19423コマ取得からの90%選別での仕上がりです。(DeNoiseAIはLow-Light処理)

 

  

追尾の暴れ馬状態にも徐々に慣れて接眼鏡のズームをやや大きくしても、どうにか

対応できるようになった頃の、輝度が落ちる直前の動画から後処理を何種類か変えて

みて、そのうちの3通りを掲載します。

 

20744コマ取得からの65%選別での仕上がりです。(DeNoiseAIはDeNoise処理)

 

  

同じデータでの90%選別の仕上がりです。(DeNoiseAIはDeNoise処理)

輪郭線のダブリが目立たないよう、階調を浅めにしても模様も一緒に淡くなって

しまいます。

 

 

同じデータでの90%選別の仕上がりです。(DeNoiseAIはLow-Light処理)  

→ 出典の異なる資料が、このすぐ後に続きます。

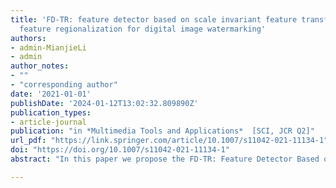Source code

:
 ```yaml
---
title: 'FD-TR: feature detector based on scale invariant feature transform and bidirectional
  feature regionalization for digital image watermarking'
authors: 
- admin-MianjieLi
- admin
author_notes:
- ""
- "corresponding author"
date: '2021-01-01'
publishDate: '2024-01-12T13:02:32.809890Z'
publication_types:
- article-journal
publication: "in *Multimedia Tools and Applications*  [SCI, JCR Q2]"
url_pdf: "https://link.springer.com/article/10.1007/s11042-021-11134-1"
doi: "https://doi.org/10.1007/s11042-021-11134-1"
abstract: "In this paper we propose the FD-TR: Feature Detector Based on Scale Invariant Feature Transform and Bidirectional Feature Regionalization for digital image watermarking. The Scale Invariant Feature Transform method is applied to extract keypoints and an Edge and Neighbor Filtering method is proposed to generate the candidate feature points. Then the Bidirectional Feature Regionalization method is proposed and applied in order to classify candidate feature points and form candidate feature regions. On this basis, the Candidate Feature Region Filtering method is proposed to select the final feature regions for watermarking. During the watermarking process, the Nonsubsampled Contourlet Transform is employed to the extracted feature regions to extract the low-frequency coefficients. Next, we use the Diagonal Matrix-based Spread Transform Dither Modulation for watermark embedding and extraction. Extensive experiments have been conducted to evaluate the performance of the proposed scheme and the comparison with existing methods demonstrate that the proposed method is superior to the existing methods in terms of robustness and quality."

---
```

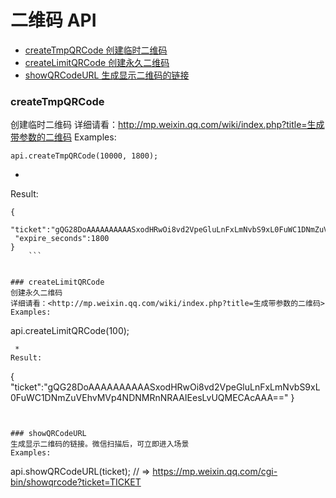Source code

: # 二维码 API

- [createTmpQRCode 创建临时二维码](#createTmpQRCode)
- [createLimitQRCode 创建永久二维码](#createLimitQRCode)
- [showQRCodeURL 生成显示二维码的链接](#showQRCodeURL)


### createTmpQRCode
创建临时二维码
详细请看：<http://mp.weixin.qq.com/wiki/index.php?title=生成带参数的二维码>
Examples:
```
api.createTmpQRCode(10000, 1800);
```
 *
Result:
```
{
 "ticket":"gQG28DoAAAAAAAAAASxodHRwOi8vd2VpeGluLnFxLmNvbS9xL0FuWC1DNmZuVEhvMVp4NDNMRnNRAAIEesLvUQMECAcAAA==",
 "expire_seconds":1800
}
    ```


### createLimitQRCode
创建永久二维码
详细请看：<http://mp.weixin.qq.com/wiki/index.php?title=生成带参数的二维码>
Examples:
```
api.createLimitQRCode(100);
```
 *
Result:
```
{
 "ticket":"gQG28DoAAAAAAAAAASxodHRwOi8vd2VpeGluLnFxLmNvbS9xL0FuWC1DNmZuVEhvMVp4NDNMRnNRAAIEesLvUQMECAcAAA=="
}
```


### showQRCodeURL
生成显示二维码的链接。微信扫描后，可立即进入场景
Examples:
```
api.showQRCodeURL(ticket);
// => https://mp.weixin.qq.com/cgi-bin/showqrcode?ticket=TICKET
```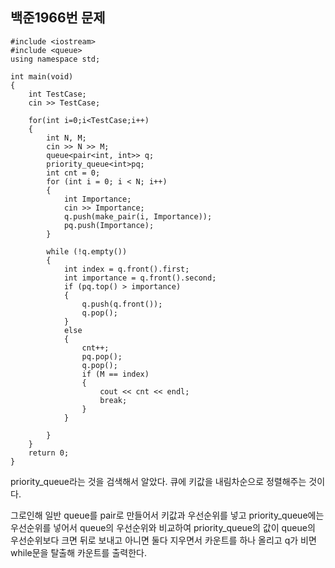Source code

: ## 백준1966번 문제

```
#include <iostream>
#include <queue>
using namespace std;

int main(void)
{
	int TestCase;
	cin >> TestCase;

	for(int i=0;i<TestCase;i++)
	{
		int N, M;
		cin >> N >> M;
		queue<pair<int, int>> q;
		priority_queue<int>pq;
		int cnt = 0;
		for (int i = 0; i < N; i++)
		{
			int Importance;
			cin >> Importance;
			q.push(make_pair(i, Importance));
			pq.push(Importance);
		}

		while (!q.empty())
		{
			int index = q.front().first;
			int importance = q.front().second;
			if (pq.top() > importance)
			{
				q.push(q.front());
				q.pop();
			}
			else
			{
				cnt++;
				pq.pop();
				q.pop();
				if (M == index)
				{
					cout << cnt << endl;
					break;
				}
			}

		}
	}
	return 0;
}
```

priority_queue라는 것을 검색해서 알았다. 큐에 키값을 내림차순으로 정렬해주는 것이다.

 그로인해 일반 queue를 pair로 만들어서 키값과 우선순위를 넣고 priority_queue에는 우선순위를 넣어서 queue의 우선순위와 비교하여 priority_queue의 값이 queue의 우선순위보다 크면 뒤로 보내고 아니면 둘다 지우면서 카운트를 하나 올리고 q가 비면 while문을 탈출해 카운트를 출력한다.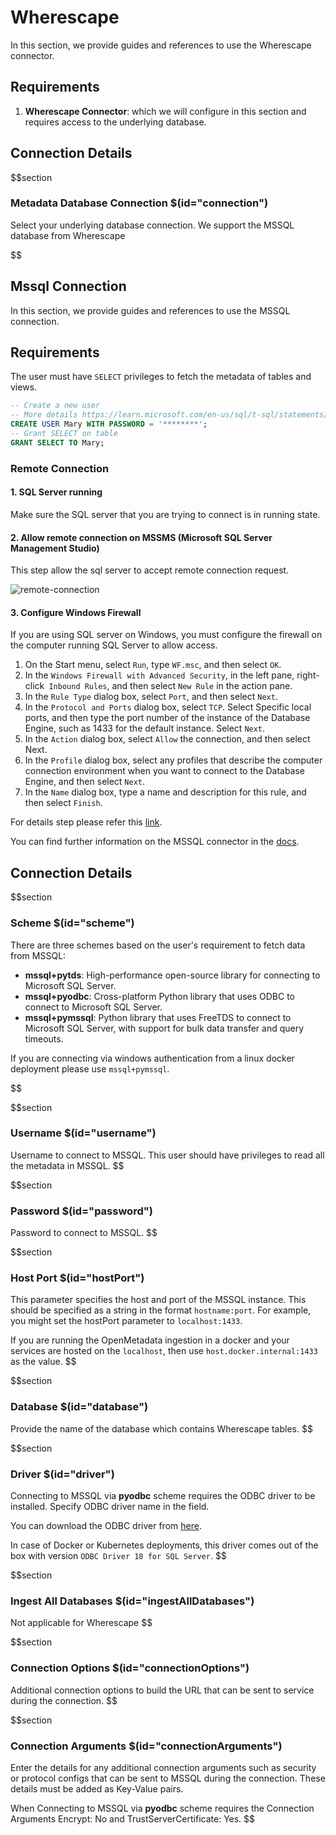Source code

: # Wherescape

In this section, we provide guides and references to use the Wherescape connector.

## Requirements

1. **Wherescape Connector**: which we will configure in this section and requires access to the underlying database.


## Connection Details


$$section
### Metadata Database Connection $(id="connection")

Select your underlying database connection. We support the MSSQL database from Wherescape

$$

## Mssql Connection

In this section, we provide guides and references to use the MSSQL connection.

## Requirements

The user must have `SELECT` privileges to fetch the metadata of tables and views.

```sql
-- Create a new user
-- More details https://learn.microsoft.com/en-us/sql/t-sql/statements/create-user-transact-sql?view=sql-server-ver16
CREATE USER Mary WITH PASSWORD = '********';
-- Grant SELECT on table
GRANT SELECT TO Mary;
```

### Remote Connection

#### 1. SQL Server running

Make sure the SQL server that you are trying to connect is in running state.

#### 2. Allow remote connection on MSSMS (Microsoft SQL Server Management Studio)

This step allow the sql server to accept remote connection request.

![remote-connection](/doc-images/Database/Mssql/remote-connection.png)

#### 3. Configure Windows Firewall 

If you are using SQL server on Windows, you must configure the firewall on the computer running SQL Server to allow access.

1. On the Start menu, select `Run`, type `WF.msc`, and then select `OK`.
2. In the `Windows Firewall with Advanced Security`, in the left pane, right-click` Inbound Rules`, and then select `New Rule` in the action pane.
3. In the `Rule Type` dialog box, select `Port`, and then select `Next`.
4. In the `Protocol and Ports` dialog box, select `TCP`. Select Specific local ports, and then type the port number of the instance of the Database Engine, such as 1433 for the default instance. Select `Next`.
5. In the `Action` dialog box, select `Allow` the connection, and then select Next.
6. In the `Profile` dialog box, select any profiles that describe the computer connection environment when you want to connect to the Database Engine, and then select `Next`.
7. In the `Name` dialog box, type a name and description for this rule, and then select `Finish`.

For details step please refer this [link](https://docs.microsoft.com/en-us/sql/database-engine/configure-windows/configure-a-windows-firewall-for-database-engine-access?view=sql-server-ver15).

You can find further information on the MSSQL connector in the [docs](https://docs.open-metadata.org/connectors/database/mssql).

## Connection Details

$$section
### Scheme $(id="scheme")
There are three schemes based on the user's requirement to fetch data from MSSQL:
- **mssql+pytds**: High-performance open-source library for connecting to Microsoft SQL Server.
- **mssql+pyodbc**: Cross-platform Python library that uses ODBC to connect to Microsoft SQL Server.
- **mssql+pymssql**: Python library that uses FreeTDS to connect to Microsoft SQL Server, with support for bulk data transfer and query timeouts.

If you are connecting via windows authentication from a linux docker deployment please use `mssql+pymssql`. 

$$

$$section
### Username $(id="username")

Username to connect to MSSQL. This user should have privileges to read all the metadata in MSSQL.
$$

$$section
### Password $(id="password")

Password to connect to MSSQL.
$$

$$section
### Host Port $(id="hostPort")

This parameter specifies the host and port of the MSSQL instance. This should be specified as a string in the format `hostname:port`. For example, you might set the hostPort parameter to `localhost:1433`.

If you are running the OpenMetadata ingestion in a docker and your services are hosted on the `localhost`, then use `host.docker.internal:1433` as the value.
$$

$$section
### Database $(id="database")

Provide the name of the database which contains Wherescape tables.
$$

$$section
### Driver $(id="driver")

Connecting to MSSQL via **pyodbc** scheme requires the ODBC driver to be installed. Specify ODBC driver name in the field.

You can download the ODBC driver from [here](https://learn.microsoft.com/en-us/sql/connect/odbc/download-odbc-driver-for-sql-server?view=sql-server-ver16).

In case of Docker or Kubernetes deployments, this driver comes out of the box with version `ODBC Driver 18 for SQL Server`.
$$


$$section
### Ingest All Databases $(id="ingestAllDatabases")
Not applicable for Wherescape
$$


$$section
### Connection Options $(id="connectionOptions")

Additional connection options to build the URL that can be sent to service during the connection.
$$

$$section
### Connection Arguments $(id="connectionArguments")

Enter the details for any additional connection arguments such as security or protocol configs that can be sent to MSSQL during the connection. These details must be added as Key-Value pairs.

When Connecting to MSSQL via **pyodbc** scheme requires the Connection Arguments Encrypt: No and TrustServerCertificate: Yes.
$$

Registax6のWavlet処理も浅めに処理すると今度は全体の詳細感が鈍ります。

 

  

撮影時にはピントスクリューに迷いはなく、一発で最適位置を探せました。

C8のようにもやもやと最適合焦位置を長時間迷う感じがありませんでした。

像のコントラストが高いのでしょうか。

90mm口径での火星像としては充分な詳細が出ているのでしょう。

 

しかし最接近に近い状態で、この詳細感がかろうじてある訳で、これから遠ざかって

行く火星を、玄関廊下側の西の空で通行の邪魔を厭わず追い求める価値の像質

なのか、については良く考える必要がありそうです。

 

次にC8での成果です。ETX-90での撮影時刻より早かったため、まだ子午線湾が

現れていない状態です。

 

13198コマ取得からの65%選別での仕上がりです。(以下は全部DeNoiseAiはDeNoise処理)

 

  

38444コマ取得からの65%選別での仕上がりです。

 

  

32528コマ取得からの90%選別での仕上がりです。

 

  

同じ動画データと同じ選別処理での若干の階調処理の違いで(差が分からないかも

しれませんが)こちらも掲載します。

 

 

美しいです。圧倒的な画質差があり、C8での軍配は明白です。

しかし当夜確認したかったのは「口径が大きいほど良い成果」という当たり前の

ことではなく、「気流が悪ければ大口径ほど影響を受けるので、そんな夜は

お気軽設営の小口径が有用か」ということだったのでした。

 

しかしその大前提である「さほど良くない気流予想」が外れてしまいました。

狙った小口径機での効果は確認できず、C8での黄金位相の撮影機会を

逸してしまいました。

 

最後の画像に地名を添えます。

 

  

先日は予想以上の良像に驚かされたETX-90でしたが、今回は残念な成果に

終わりました。その差が何にあるのかは分かりません。C8の成果を見れば

気流による悪影響は少なかったことは明白です。

 

ETX-90を載せたスカイパトロールII架台の追尾が安定せず、20秒くらいで写野を

火星が逃げて行く(ほぼ無追尾と変わりません)ので、その都度、先日初めて

存在を認識した「一時停止」を使って、写野への再導入しては録画を追加した

状態ではあったので、その流れ去りが速く、1コマの中でも被写体ブレが多い

コマが積み上がったのかもしれません。

ドイツ式赤道儀で自動追尾しているので、そのズレが生じる方向は、動画上、

火星の南極方向から北極方向に真っすぐ写野の長辺方向に流れて行くのでした。

確かに画像の歪は火星を倒立像に直して垂直方向に強く出ているようです。

 

追尾精度と像質が安定していた前回と架台の設置精度は変わりませんでしたし、

駆動のための充電池はフル充電してありました。追尾不良の原因は分かりません。

 

そのことが「これから遠ざかって行く火星を、玄関廊下側の西の空で追い求める

価値」の問いかけに大きく影を落とします。当夜の比較テストは期待通りの結果

を得られなかっただけでなく、今後の方針を大きく変える芽となったようです。

 

 

 

 

ご覧いただきありがとうございます。